For tiny newborn babies, it is the lack of sleep that is the muse-killer. I went back to trying to write when Trinity was three months old. She was not sleeping through the night yet. “The Lunatic Cafe” was the first book I finished after she was born. It was one of the most violent books I’d ever written at that time, I was so tired the morning I finished the book I was hallucinating. Those shapes you see out of the corner of your eyes, had turned into mice in my tired brain. Scarily, when I decided to prove to myself there were no mice, and approached one of them it stayed a mouse in my head as I got closer. I actually had to touch a rolled up electrical cord before my mind would see it wasn’t a mouse. I was that tired. It was a horrible year, and a wonderful year, because she was great, but Gods, I was exhausted.
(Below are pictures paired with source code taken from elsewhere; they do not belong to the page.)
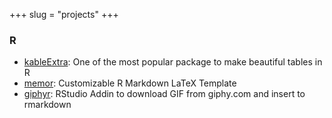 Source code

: +++
slug = "projects"
+++

### R
- [kableExtra](https://github.com/haozhu233/kableExtra): One of the most popular package to make beautiful tables in R
- [memor](https://github.com/hebrewseniorlife/memor): Customizable R Markdown LaTeX Template
- [giphyr](https://github.com/haozhu233/giphyr): RStudio Addin to download GIF from giphy.com and insert to rmarkdown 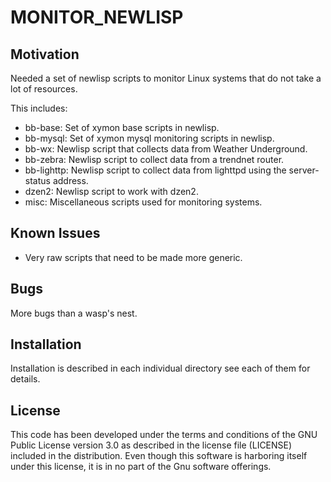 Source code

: MONITOR_NEWLISP
============
Motivation
----------

Needed a set of newlisp scripts to monitor Linux systems 
that do not take a lot of  resources. 

This includes:

* bb-base: Set of xymon base scripts in newlisp.
* bb-mysql: Set of xymon mysql monitoring scripts in newlisp.
* bb-wx: Newlisp script that collects data from Weather Underground.
* bb-zebra: Newlisp script to collect data from a trendnet router.
* bb-lighttp: Newlisp script to collect data from lighttpd using the
  server-status address. 
* dzen2: Newlisp script to work with dzen2.
* misc: Miscellaneous scripts used for monitoring systems. 

Known Issues
------------

* Very raw scripts that need to be made more generic.

Bugs
----

More bugs than a wasp's nest.

Installation
------------

Installation is described in each individual directory
see each of them for details.

License
-------
This code has been developed under the terms and conditions of the 
GNU Public License version 3.0 as described in the license file (LICENSE) 
included in the distribution.  Even though this software is harboring itself
under this license, it is in no part of the Gnu software offerings.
I guess I don’t have any advice on how to combine parenthood and domesticity with being an artist. My solution was to hire help around the house and divorce the first husband. Not a possible, or recommended solution, by any means, but in the end it was what I did. My husband, Jon, has always understood that this was my career, and he was OK with that. My first husband had trouble taking it seriously, and couldn’t quite stop seeing me as the young woman he met and married in college instead of the very different career woman I’d become. I guess that’s my best advice on the home front, pick someone who will support you. Support you by helping divide up the domestic duties, especially childcare. There were nights I met my ex at the door with the baby. I handed her to him, and I went to work. Yes, I should have given him a few minutes to decompress after his work, but the muse was calling. I am aware that the failure of my first marriage wasn’t all him. But I wouldn’t change anything, because it helped me keep up a demanding book schedule and got me to the success I have today, and to a husband that suits me much better, and who I make much happier on the wife front.
I find the demands of everyday to be real soul-killers. It all drains me of energy and takes away from the muse, the art, the ability to produce pages. I always wanted the 1950’s wife, that probably never really existed, but someone that would subsume their life to support me in my career, bring me food and cups of tea and run the household. Problem is I’ve never been attracted to the kind of man that would do that for me. *laughs* I find myself drawn to other artists; writers, painters, sculptors, clothing designers, singers. Though haven written that, Pilar is an artist and a musican, but even there she cooks, but I do not expect her to do all the housework and organizing. That wouldn’t leave her time for her own art. The only Girl Friday I’m ever going to have will have to have a paycheck attached to her/him, not a love affair.